Praying she is found safe and sound!!


----------



## GoldenMum (Mar 15, 2010)

Thank You CM, she has been listed there!


----------



## Dallas Gold (Dec 22, 2007)

I hope she is found safe.

Sent from Petguide.com Free App


----------



## Claudia M (Aug 8, 2012)

Hope she is found - I shared the link.


----------



## GoldenMum (Mar 15, 2010)

She was sighted today, but was afraid and ran. I hope she can trust someone and go to them.


----------



## CAROLINA MOM (May 12, 2009)

Poor girl, she's got to be so scared and is probably very tired and hungry.

Will keep her in my thoughts and prayers.


----------



## *Laura* (Dec 13, 2011)

I'm so glad she was spotted. Poor sweetie


----------



## Kayla (Apr 28, 2013)

Praying


----------



## jealous1 (Dec 7, 2007)

Praying this little girl is found. 

GoldenMom, sent you a pm


----------



## ShadowGolden (Sep 4, 2012)

Saw this today...

SPOTTED: Black/Brown Small Dog

Could this be her? 



> On my way into work today I saw and attempted get him/her off the road.....
> 
> Smallish (20 pound) black and brown dog. Probably still a puppy? Mostly black with dark brown markings. On the parkway inbetween Telegraph and 95 interchange. If you are looking fo this cutie...look there! I will try looking for it again when I leave the office around mid day.


----------



## GoldenMum (Mar 15, 2010)

ShadowGolden said:


> Saw this today...
> 
> SPOTTED: Black/Brown Small Dog
> 
> Could this be her?


Is this near exit 166 on I95? She has been spotted several times, but won't come to anyone. Has eluded baited traps, foster mom is driving up there after work tomorrow to see if she'll come to her. Praying she is found safe.


----------



## GoldenMum (Mar 15, 2010)

ShadowGolden said:


> Saw this today...
> 
> SPOTTED: Black/Brown Small Dog
> 
> Could this be her?


Yes, I sent the lister of the ad her pics, it is her. Praying she is safely caught.

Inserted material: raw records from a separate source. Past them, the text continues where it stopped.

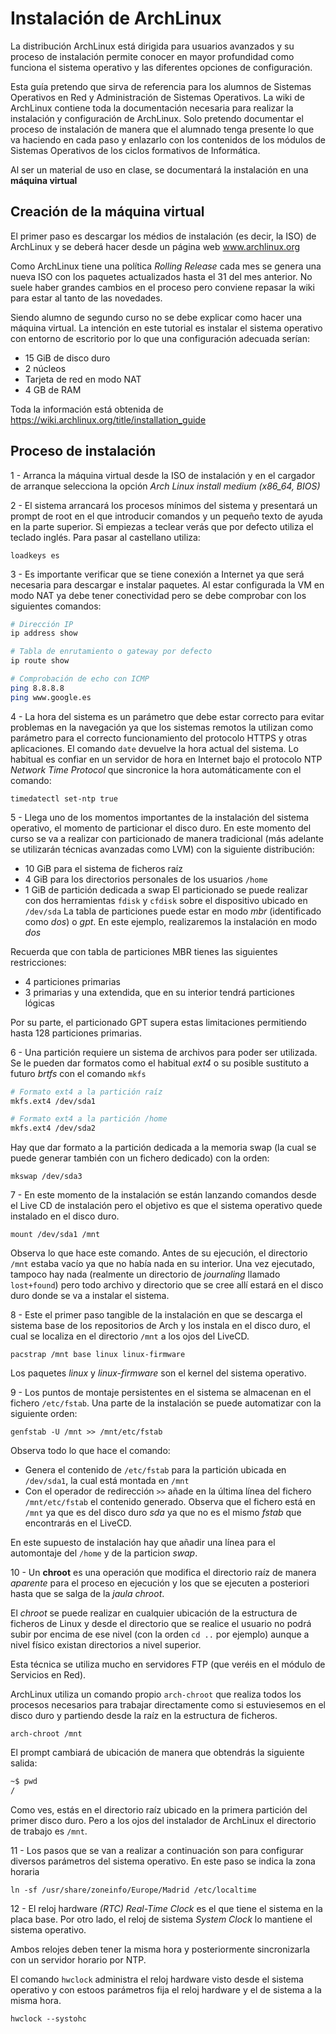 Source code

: # Instalación de ArchLinux

La distribución ArchLinux está dirigida para usuarios avanzados y su proceso de instalación permite conocer en mayor profundidad como funciona el sistema operativo y las diferentes opciones de configuración.

Esta guía pretendo que sirva de referencia para los alumnos de Sistemas Operativos en Red y Administración de Sistemas Operativos. La wiki de ArchLinux contiene toda la documentación necesaria para realizar la instalación y configuración de ArchLinux. Solo pretendo documentar el proceso de instalación de manera que el alumnado tenga presente lo que va haciendo en cada paso y enlazarlo con los contenidos de los módulos de Sistemas Operativos de los ciclos formativos de Informática.

Al ser un material de uso en clase, se documentará la instalación en una **máquina virtual**

## Creación de la máquina virtual

El primer paso es descargar los médios de instalación (es decir, la ISO) de ArchLinux y se deberá hacer desde un página web www.archlinux.org

Como ArchLinux tiene una política *Rolling Release* cada mes se genera una nueva ISO con los paquetes actualizados hasta el 31 del mes anterior. No suele haber grandes cambios en el proceso pero conviene repasar la wiki para estar al tanto de las novedades.

Siendo alumno de segundo curso no se debe explicar como hacer una máquina virtual. La intención en este tutorial es instalar el sistema operativo con entorno de escritorio por lo que una configuración adecuada serían:
- 15 GiB de disco duro
- 2 núcleos
- Tarjeta de red en modo NAT
- 4 GB de RAM

Toda la información está obtenida de https://wiki.archlinux.org/title/installation_guide

## Proceso de instalación

1 - Arranca la máquina virtual desde la ISO de instalación y en el cargador de arranque selecciona la opción *Arch Linux install medium (x86_64, BIOS)*

2 - El sistema arrancará los procesos mínimos del sistema y presentará un prompt de root en el que introducir comandos y un pequeño texto de ayuda en la parte superior. Si empiezas a teclear verás que por defecto utiliza el teclado inglés. Para pasar al castellano utiliza:
```
loadkeys es
```

3 - Es importante verificar que se tiene conexión a Internet ya que será necesaria para descargar e instalar paquetes. Al estar configurada la VM en modo NAT ya debe tener conectividad pero se debe comprobar con los siguientes comandos:
```bash
# Dirección IP
ip address show

# Tabla de enrutamiento o gateway por defecto
ip route show

# Comprobación de echo con ICMP
ping 8.8.8.8
ping www.google.es
```
4 - La hora del sistema es un parámetro que debe estar correcto para evitar problemas en la navegación ya que los sistemas remotos la utilizan como parámetro para el correcto funcionamiento del protocolo HTTPS y otras aplicaciones. 
El comando `date` devuelve la hora actual del sistema.
Lo habitual es confiar en un servidor de hora en Internet bajo el protocolo NTP *Network Time Protocol* que sincronice la hora automáticamente con el comando:
```
timedatectl set-ntp true
```
5 - Llega uno de los momentos importantes de la instalación del sistema operativo, el momento de particionar el disco duro. En este momento del curso se va a realizar con particionado de manera tradicional (más adelante se utilizarán técnicas avanzadas como LVM) con la siguiente distribución:
- 10 GiB para el sistema de ficheros raíz
- 4 GiB para los directorios personales de los usuarios `/home`
- 1 GiB de partición dedicada a swap
El particionado se puede realizar con dos herramientas `fdisk` y `cfdisk` sobre el dispositivo ubicado en `/dev/sda`
La tabla de particiones puede estar en modo *mbr* (identificado como *dos*) o *gpt*. En este ejemplo, realizaremos la instalación en modo *dos*

Recuerda que con tabla de particiones MBR tienes las siguientes restricciones:
- 4 particiones primarias
- 3 primarias y una extendida, que en su interior tendrá particiones lógicas

Por su parte, el particionado GPT supera estas limitaciones permitiendo hasta 128 particiones primarias.

6 - Una partición requiere un sistema de archivos para poder ser utilizada. Se le pueden dar formatos como el habitual *ext4* o su posible sustituto a futuro  *brtfs* con el comando `mkfs`
```bash
# Formato ext4 a la partición raíz
mkfs.ext4 /dev/sda1

# Formato ext4 a la partición /home
mkfs.ext4 /dev/sda2
```
Hay que dar formato a la partición dedicada a la memoria swap (la cual se puede generar también con un fichero dedicado) con la orden:
```
mkswap /dev/sda3
```

7 - En este momento de la instalación se están lanzando comandos desde el Live CD de instalación pero el objetivo es que el sistema operativo quede instalado en el disco duro.
```
mount /dev/sda1 /mnt
```
Observa lo que hace este comando. Antes de su ejecución, el directorio `/mnt` estaba vacío ya que no había nada en su interior. Una vez ejecutado, tampoco hay nada (realmente un directorio de *journaling* llamado `lost+found`) pero todo archivo y directorio que se cree allí estará en el disco duro donde se va a instalar el sistema.

8 - Este el primer paso tangible de la instalación en que se descarga el sistema base de los repositorios de Arch y los instala en el disco duro, el cual se localiza en el directorio `/mnt` a los ojos del LiveCD.
```
pacstrap /mnt base linux linux-firmware
```
Los paquetes _linux_ y _linux-firmware_ son el kernel del sistema operativo.

9 - Los puntos de montaje persistentes en el sistema se almacenan en el fichero `/etc/fstab`. Una parte de la instalación se puede automatizar con la siguiente orden:
```
genfstab -U /mnt >> /mnt/etc/fstab
```
Observa todo lo que hace el comando:
- Genera el contenido de `/etc/fstab` para la partición ubicada en `/dev/sda1`, la cual está montada en `/mnt`
- Con el operador de redirección `>>` añade en la última línea del fichero `/mnt/etc/fstab` el contenido generado. Observa que el fichero está en `/mnt` ya que es del disco duro _sda_ ya que no es el mismo _fstab_ que encontrarás en el LiveCD.

En este supuesto de instalación hay que añadir una línea para el automontaje del `/home` y de la particion _swap_.

10 - Un **chroot** es una operación que modifica el directorio raíz de manera *aparente* para el proceso en ejecución y los que se ejecuten a posteriori hasta que se salga de la *jaula chroot*.

El _chroot_ se puede realizar en cualquier ubicación de la estructura de ficheros de Linux y desde el directorio que se realice el usuario no podrá subir por encima de ese nivel (con la orden `cd ..` por ejemplo) aunque a nivel físico existan directorios a nivel superior.

Esta técnica se utiliza mucho en servidores FTP (que veréis en el módulo de Servicios en Red).

ArchLinux utiliza un comando propio `arch-chroot` que realiza todos los procesos necesarios para trabajar directamente como si estuviesemos en el disco duro y partiendo desde la raíz en la estructura de ficheros.
```
arch-chroot /mnt
```
El prompt cambiará de ubicación de manera que obtendrás la siguiente salida:
```bash
~$ pwd
/
```
Como ves, estás en el directorio raíz ubicado en la primera partición del primer disco duro. Pero a los ojos del instalador de ArchLinux el directorio de trabajo es `/mnt`.

11 - Los pasos que se van a realizar a continuación son para configurar diversos parámetros del sistema operativo. En este paso se indica la zona horaria
```
ln -sf /usr/share/zoneinfo/Europe/Madrid /etc/localtime
```

12 - El reloj hardware *(RTC) Real-Time Clock* es el que tiene el sistema en la placa base. Por otro lado, el reloj de sistema *System Clock* lo mantiene el sistema operativo.

Ambos relojes deben tener la misma hora y posteriormente sincronizarla con un servidor horario por NTP.

El comando `hwclock` administra el reloj hardware visto desde el sistema operativo y con estoos parámetros fija el reloj hardware y el de sistema a la misma hora.
```
hwclock --systohc
```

Come Home Kia!


----------



## CAROLINA MOM (May 12, 2009)

I keep checking and hoping each day you are going to post that she has been found, is safe, and alright. 

Continued prayers for this little girl.


----------



## *Laura* (Dec 13, 2011)

I keep checking too hoping for good news. She must be so scared and hungry.


----------



## GoldenMum (Mar 15, 2010)

Kia's foster mom is driving five hours up there today after work. She is taking her other foster, as they were buddies. Hope that seeing, and smelling her family will get her to come. Poor girl has been on her own since Sunday. Praying she is safely caught.


----------



## Karen519 (Aug 21, 2006)

*Praying*

Praying that she is found!


----------



## GoldenMum (Mar 15, 2010)

No luck, she is still being spotted, but will not come and the baited traps haven't worked. Praying Kia is safely caught.


----------



## jealous1 (Dec 7, 2007)

Continued prayers for Kia.


----------



## mudEpawz (Jan 20, 2011)

oh no! poor thing. i hope she is captured soon. 
bumping up***


----------



## Oaklys Dad (Dec 28, 2005)

That was my biggest fear when my Caue was being transported to me. Hope he is found safe and soon.


----------



## GoldenMum (Mar 15, 2010)

WONDERFUL NEWS! Miss Kia was captured today after a week and a half of living on her own in a busy DC neighborhood. SO RELIEVED! Thank you all for your prayers, they worked!!!!


----------



## Bentleysmom (Aug 11, 2012)

FANTASTIC!!!!! I'm so happy to see this!


----------



## Davidrob2 (Dec 10, 2012)

How wonderful! I love happy endings.


----------



## goldensrbest (Dec 20, 2007)

I am so very glad, I feared the worst, so happy.


----------



## CAROLINA MOM (May 12, 2009)

So glad to hear she was found safe, an angel was watching over her.


----------



## *Laura* (Dec 13, 2011)

So glad this has ended happily - great news!!


----------



## MercyMom (Dec 19, 2011)

GoldenMum said:


> WONDERFUL NEWS! Miss Kia was captured today after a week and a half of living on her own in a busy DC neighborhood. SO RELIEVED! Thank you all for your prayers, they worked!!!!


That's great news!


----------



## Goldens R Great (Aug 19, 2010)

GoldenMum said:


> WONDERFUL NEWS! Miss Kia was captured today after a week and a half of living on her own in a busy DC neighborhood. SO RELIEVED! Thank you all for your prayers, they worked!!!!


 
Thank God! Literally. I've been so worried about this pup and I am thrilled she has been found. Terrific news!


----------



## SheetsSM (Jan 17, 2008)

So glad to hear she was recovered safely. The transfers are the most stressful part of transports for me--I usually double leash those dogs with harnesses as I'm fearful they'll back out of it. Will she go on to her scheduled home or back to your friend who fostered her?


----------



## Karen519 (Aug 21, 2006)

*Thank God*

Thank God she was found safe and sound! Her foster mom must feel so relieved!!


----------



## GoldenMum (Mar 15, 2010)

Kia is home tonight, safe with her foster Mom, I wouldn't be surprised if she becomes a failed foster. Welcome home Kia!


----------



## Thalie (Jan 20, 2008)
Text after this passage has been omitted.